Tuesday, October 31, 2017 — 1:00 PM EDT

**Data Adaptive Support Vector Machine with Application to Prostate Cancer Imaging Data**

Support vector machines (SVM) have been widely used as classifiers in various settings including pattern recognition, texture mining and image retrieval. However, such methods are faced with newly emerging challenges such as imbalanced observations and noise data. In this talk, I will discuss the impact of noise data and imbalanced observations on SVM classification and present a new data adaptive SVM classification method.

This work is motivated by a prostate cancer imaging study conducted in London Health Science Center. A primary objective of this study is to improve prostate cancer diagnosis and thereby to guide the treatment based on statistical predictive models. The prostate imaging data, however, are quite imbalanced in that the majority voxels are cancer-free while only a very small portion of voxels are cancerous.

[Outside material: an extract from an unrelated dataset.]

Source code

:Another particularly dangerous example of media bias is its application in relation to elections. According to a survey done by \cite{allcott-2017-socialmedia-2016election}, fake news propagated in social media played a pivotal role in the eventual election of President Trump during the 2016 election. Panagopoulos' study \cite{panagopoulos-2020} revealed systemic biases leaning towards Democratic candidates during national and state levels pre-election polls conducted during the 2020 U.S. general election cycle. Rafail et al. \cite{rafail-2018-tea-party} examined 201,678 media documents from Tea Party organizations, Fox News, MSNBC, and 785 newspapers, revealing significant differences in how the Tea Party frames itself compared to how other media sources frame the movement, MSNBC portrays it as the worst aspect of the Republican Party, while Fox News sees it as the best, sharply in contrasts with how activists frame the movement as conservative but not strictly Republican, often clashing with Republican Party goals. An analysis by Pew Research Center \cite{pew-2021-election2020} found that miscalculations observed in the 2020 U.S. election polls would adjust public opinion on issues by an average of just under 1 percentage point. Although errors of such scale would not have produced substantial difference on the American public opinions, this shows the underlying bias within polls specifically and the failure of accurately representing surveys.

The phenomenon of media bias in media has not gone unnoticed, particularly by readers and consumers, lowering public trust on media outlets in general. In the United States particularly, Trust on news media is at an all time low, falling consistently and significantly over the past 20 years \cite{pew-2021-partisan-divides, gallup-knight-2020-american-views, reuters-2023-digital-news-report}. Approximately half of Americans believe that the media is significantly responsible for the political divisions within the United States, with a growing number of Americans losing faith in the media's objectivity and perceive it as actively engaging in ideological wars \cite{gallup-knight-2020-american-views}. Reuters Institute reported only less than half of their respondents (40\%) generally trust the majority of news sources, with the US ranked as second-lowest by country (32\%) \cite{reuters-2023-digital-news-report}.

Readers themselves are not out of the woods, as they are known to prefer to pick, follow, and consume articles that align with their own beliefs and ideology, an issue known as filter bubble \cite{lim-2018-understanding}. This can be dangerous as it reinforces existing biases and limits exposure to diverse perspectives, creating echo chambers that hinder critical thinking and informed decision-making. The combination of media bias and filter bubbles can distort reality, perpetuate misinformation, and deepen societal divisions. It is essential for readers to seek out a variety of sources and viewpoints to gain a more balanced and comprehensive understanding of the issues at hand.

This issue makes the available SVM classifiers typically skew to one class and thus generate invalid results. Our proposed SVM method uses a data adaptive kernel to reflect the feature of imbalanced observations; the proposed method takes into consideration of the location of support vectors in the feature space and thereby generates more accurate classification results. The performance of the proposed method is compared with existing methods using numerical studies.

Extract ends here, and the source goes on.